[Given records]
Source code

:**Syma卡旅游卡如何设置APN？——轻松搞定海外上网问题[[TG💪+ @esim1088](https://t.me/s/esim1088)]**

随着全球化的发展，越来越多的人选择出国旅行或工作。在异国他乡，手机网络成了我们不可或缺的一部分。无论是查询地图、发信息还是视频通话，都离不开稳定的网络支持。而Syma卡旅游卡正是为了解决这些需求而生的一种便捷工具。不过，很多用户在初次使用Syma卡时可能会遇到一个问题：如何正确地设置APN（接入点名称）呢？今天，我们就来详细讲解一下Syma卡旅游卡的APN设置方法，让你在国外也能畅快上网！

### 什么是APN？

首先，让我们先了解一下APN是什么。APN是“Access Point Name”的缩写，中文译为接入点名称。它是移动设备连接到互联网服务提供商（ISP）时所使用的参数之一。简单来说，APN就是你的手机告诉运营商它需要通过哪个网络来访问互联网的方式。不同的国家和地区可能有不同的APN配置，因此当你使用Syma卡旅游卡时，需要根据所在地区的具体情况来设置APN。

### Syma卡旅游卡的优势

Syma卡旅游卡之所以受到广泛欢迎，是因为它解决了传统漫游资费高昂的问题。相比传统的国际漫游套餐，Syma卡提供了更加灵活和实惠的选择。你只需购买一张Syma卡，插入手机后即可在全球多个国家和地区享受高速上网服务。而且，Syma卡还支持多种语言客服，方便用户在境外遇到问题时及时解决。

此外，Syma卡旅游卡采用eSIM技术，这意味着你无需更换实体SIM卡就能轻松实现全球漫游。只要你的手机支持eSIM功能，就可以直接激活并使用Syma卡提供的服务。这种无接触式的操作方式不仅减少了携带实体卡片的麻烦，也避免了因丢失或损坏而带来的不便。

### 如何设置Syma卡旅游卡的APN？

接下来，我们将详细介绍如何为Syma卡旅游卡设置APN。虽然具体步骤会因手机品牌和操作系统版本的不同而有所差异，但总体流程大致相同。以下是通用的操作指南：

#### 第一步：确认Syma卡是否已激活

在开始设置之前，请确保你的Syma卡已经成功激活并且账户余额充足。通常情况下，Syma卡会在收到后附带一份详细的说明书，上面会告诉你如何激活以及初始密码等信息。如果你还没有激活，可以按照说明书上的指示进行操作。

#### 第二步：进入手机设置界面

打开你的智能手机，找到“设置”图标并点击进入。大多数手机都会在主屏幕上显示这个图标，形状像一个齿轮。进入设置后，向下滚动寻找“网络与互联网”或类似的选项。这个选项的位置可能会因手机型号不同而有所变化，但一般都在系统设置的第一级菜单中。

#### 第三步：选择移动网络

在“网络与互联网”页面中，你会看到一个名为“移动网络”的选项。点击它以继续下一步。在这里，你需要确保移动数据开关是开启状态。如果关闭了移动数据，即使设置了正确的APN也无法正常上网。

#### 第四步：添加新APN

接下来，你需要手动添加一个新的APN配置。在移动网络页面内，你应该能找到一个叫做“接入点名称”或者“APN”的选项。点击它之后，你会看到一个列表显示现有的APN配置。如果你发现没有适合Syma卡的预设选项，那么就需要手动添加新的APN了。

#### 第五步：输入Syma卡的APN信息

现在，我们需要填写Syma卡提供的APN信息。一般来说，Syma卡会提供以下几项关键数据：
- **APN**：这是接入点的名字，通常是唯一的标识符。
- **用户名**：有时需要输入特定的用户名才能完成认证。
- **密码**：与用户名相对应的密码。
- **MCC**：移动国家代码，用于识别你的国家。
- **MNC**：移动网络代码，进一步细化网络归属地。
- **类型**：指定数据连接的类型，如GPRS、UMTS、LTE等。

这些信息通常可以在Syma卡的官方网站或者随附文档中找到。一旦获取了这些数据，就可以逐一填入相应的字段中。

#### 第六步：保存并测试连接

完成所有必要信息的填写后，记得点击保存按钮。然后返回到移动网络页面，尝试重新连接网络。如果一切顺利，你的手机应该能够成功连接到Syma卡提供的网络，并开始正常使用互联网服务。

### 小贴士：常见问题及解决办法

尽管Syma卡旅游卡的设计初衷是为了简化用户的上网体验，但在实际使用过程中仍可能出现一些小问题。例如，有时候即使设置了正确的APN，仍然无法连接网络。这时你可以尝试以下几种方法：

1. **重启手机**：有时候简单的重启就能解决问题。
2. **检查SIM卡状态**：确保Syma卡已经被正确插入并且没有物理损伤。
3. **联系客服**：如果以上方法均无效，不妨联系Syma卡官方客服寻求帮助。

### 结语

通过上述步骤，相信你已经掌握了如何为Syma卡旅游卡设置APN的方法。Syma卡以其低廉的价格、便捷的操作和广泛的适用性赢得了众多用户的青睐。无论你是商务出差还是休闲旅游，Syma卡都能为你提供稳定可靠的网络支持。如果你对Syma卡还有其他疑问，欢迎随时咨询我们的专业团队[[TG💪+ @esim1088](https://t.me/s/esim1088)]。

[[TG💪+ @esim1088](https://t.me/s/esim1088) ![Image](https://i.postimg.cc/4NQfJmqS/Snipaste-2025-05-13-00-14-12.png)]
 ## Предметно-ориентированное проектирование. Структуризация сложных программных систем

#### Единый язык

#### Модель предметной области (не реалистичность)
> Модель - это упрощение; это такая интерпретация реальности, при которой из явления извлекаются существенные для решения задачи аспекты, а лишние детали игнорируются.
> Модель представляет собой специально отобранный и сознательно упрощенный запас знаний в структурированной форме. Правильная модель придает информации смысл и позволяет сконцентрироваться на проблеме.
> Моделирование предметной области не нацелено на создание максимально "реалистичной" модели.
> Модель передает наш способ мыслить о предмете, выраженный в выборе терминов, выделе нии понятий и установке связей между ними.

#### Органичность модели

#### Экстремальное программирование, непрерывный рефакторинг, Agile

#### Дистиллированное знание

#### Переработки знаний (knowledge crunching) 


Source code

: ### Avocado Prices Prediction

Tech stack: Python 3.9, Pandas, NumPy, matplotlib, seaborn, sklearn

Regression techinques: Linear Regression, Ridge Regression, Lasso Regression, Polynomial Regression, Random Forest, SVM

[Required action]
Among the entries, find each line that includes the string "модели" and copy it.

[Solution]
> Моделирование предметной области не нацелено на создание максимально "реалистичной" модели.
#### Органичность модели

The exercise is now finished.